*** Opening of Record extracts ***
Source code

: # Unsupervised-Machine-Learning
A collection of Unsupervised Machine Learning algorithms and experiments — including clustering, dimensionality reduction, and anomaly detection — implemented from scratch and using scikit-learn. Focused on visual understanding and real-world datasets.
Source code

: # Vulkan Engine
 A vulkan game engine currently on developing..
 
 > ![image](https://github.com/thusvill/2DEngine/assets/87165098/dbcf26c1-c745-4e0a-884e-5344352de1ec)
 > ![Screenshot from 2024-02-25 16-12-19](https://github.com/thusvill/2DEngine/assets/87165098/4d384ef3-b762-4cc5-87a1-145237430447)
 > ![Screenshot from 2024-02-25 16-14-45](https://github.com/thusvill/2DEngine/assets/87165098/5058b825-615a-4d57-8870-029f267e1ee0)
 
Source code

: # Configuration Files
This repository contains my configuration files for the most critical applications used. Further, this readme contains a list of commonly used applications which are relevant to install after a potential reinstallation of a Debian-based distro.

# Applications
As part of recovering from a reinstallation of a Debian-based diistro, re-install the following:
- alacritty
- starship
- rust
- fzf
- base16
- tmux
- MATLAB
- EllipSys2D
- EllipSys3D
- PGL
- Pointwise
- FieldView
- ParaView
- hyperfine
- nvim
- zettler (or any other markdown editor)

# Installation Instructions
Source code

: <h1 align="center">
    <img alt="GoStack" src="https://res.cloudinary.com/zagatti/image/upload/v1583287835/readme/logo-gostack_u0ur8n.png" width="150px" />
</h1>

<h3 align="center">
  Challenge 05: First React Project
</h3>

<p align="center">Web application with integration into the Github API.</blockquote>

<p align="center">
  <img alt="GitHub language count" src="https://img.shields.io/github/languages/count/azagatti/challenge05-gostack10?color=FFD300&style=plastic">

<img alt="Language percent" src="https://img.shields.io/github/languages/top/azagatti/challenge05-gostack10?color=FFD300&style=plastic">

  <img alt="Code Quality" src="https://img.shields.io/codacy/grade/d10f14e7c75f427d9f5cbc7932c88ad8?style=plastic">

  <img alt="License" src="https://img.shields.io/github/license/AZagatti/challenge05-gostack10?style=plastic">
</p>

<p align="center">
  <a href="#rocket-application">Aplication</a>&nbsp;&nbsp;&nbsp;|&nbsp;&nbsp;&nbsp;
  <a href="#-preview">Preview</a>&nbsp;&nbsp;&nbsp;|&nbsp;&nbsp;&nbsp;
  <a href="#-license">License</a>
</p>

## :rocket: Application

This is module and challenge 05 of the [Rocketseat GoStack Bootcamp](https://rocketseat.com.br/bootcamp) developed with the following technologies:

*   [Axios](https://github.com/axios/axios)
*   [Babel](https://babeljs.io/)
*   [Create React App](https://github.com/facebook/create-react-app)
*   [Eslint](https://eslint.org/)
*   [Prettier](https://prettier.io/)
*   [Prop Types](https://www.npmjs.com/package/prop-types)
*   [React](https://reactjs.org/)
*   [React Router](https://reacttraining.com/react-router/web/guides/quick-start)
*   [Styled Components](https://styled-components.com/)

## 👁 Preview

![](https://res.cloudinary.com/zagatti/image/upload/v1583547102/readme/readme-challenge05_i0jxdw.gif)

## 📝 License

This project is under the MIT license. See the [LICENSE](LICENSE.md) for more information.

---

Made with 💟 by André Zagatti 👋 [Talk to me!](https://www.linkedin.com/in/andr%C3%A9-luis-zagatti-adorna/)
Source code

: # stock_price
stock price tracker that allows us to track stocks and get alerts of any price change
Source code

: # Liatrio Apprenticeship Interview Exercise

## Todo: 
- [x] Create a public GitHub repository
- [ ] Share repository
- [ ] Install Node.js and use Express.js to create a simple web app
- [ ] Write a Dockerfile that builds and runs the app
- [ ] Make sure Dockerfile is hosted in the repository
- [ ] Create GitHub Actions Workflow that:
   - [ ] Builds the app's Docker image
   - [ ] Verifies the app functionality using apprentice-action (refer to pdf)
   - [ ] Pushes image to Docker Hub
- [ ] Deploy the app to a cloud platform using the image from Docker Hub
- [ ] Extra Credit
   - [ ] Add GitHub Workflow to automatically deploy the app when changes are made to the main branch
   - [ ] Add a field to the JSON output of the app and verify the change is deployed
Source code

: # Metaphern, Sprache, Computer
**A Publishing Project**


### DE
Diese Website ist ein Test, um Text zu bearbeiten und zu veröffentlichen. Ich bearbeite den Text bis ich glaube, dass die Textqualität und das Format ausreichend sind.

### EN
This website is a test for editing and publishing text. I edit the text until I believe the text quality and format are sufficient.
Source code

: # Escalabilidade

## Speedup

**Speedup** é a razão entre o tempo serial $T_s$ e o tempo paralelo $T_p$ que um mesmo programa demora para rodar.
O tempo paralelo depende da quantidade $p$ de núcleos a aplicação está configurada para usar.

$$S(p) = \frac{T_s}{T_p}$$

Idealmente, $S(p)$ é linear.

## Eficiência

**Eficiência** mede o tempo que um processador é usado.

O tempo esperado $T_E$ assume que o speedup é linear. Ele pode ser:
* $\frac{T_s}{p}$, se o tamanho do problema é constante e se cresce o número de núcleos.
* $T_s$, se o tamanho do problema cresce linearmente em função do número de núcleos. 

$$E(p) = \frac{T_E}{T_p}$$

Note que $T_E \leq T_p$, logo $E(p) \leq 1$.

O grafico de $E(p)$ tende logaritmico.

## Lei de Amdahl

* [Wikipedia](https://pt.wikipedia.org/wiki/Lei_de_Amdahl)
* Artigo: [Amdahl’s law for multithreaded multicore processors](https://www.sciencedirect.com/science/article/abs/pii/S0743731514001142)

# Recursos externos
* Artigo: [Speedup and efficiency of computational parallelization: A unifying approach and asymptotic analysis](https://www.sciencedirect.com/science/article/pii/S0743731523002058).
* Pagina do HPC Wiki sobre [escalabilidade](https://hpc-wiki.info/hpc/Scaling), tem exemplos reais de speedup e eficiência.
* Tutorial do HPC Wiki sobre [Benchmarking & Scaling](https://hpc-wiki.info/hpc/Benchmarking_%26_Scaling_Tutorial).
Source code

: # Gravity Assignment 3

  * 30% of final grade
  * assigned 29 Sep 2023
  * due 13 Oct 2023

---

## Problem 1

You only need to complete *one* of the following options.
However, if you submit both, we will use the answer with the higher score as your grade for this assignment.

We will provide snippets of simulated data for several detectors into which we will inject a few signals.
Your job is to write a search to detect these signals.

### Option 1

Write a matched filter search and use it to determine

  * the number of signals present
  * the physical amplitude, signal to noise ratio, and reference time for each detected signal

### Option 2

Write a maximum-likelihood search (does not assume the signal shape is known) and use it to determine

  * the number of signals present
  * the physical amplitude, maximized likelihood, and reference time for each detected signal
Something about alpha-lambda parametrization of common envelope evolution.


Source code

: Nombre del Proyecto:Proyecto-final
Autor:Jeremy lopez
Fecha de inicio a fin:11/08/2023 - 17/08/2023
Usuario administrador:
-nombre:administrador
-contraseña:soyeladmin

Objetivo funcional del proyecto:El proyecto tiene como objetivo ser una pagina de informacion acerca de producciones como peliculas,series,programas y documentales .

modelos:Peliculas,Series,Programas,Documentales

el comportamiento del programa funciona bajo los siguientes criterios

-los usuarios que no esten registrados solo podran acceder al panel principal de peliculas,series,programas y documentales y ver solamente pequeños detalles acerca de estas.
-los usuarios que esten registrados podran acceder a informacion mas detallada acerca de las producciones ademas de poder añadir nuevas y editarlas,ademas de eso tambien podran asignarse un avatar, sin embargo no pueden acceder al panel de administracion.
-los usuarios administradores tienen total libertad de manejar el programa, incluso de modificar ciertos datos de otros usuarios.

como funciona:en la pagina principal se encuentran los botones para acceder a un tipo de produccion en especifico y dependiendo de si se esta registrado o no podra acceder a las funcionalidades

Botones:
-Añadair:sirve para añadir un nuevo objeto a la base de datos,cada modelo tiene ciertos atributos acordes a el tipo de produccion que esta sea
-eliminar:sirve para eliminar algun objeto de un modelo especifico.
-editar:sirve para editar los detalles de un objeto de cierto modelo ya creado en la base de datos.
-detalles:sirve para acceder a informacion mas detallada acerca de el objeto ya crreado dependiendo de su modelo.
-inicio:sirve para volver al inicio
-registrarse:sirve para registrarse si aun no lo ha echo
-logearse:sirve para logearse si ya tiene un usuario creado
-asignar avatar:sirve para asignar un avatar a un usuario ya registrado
*** Close of Record extracts ***
§ Activity
Output only an exact transcription of the lines above from the one with "-contraseña:soyeladmin" up to and including the one with "-los usuarios que no".

§ Exercise solution
-contraseña:soyeladmin

Objetivo funcional del proyecto:El proyecto tiene como objetivo ser una pagina de informacion acerca de producciones como peliculas,series,programas y documentales .

modelos:Peliculas,Series,Programas,Documentales

el comportamiento del programa funciona bajo los siguientes criterios

-los usuarios que no esten registrados solo podran acceder al panel principal de peliculas,series,programas y documentales y ver solamente pequeños detalles acerca de estas.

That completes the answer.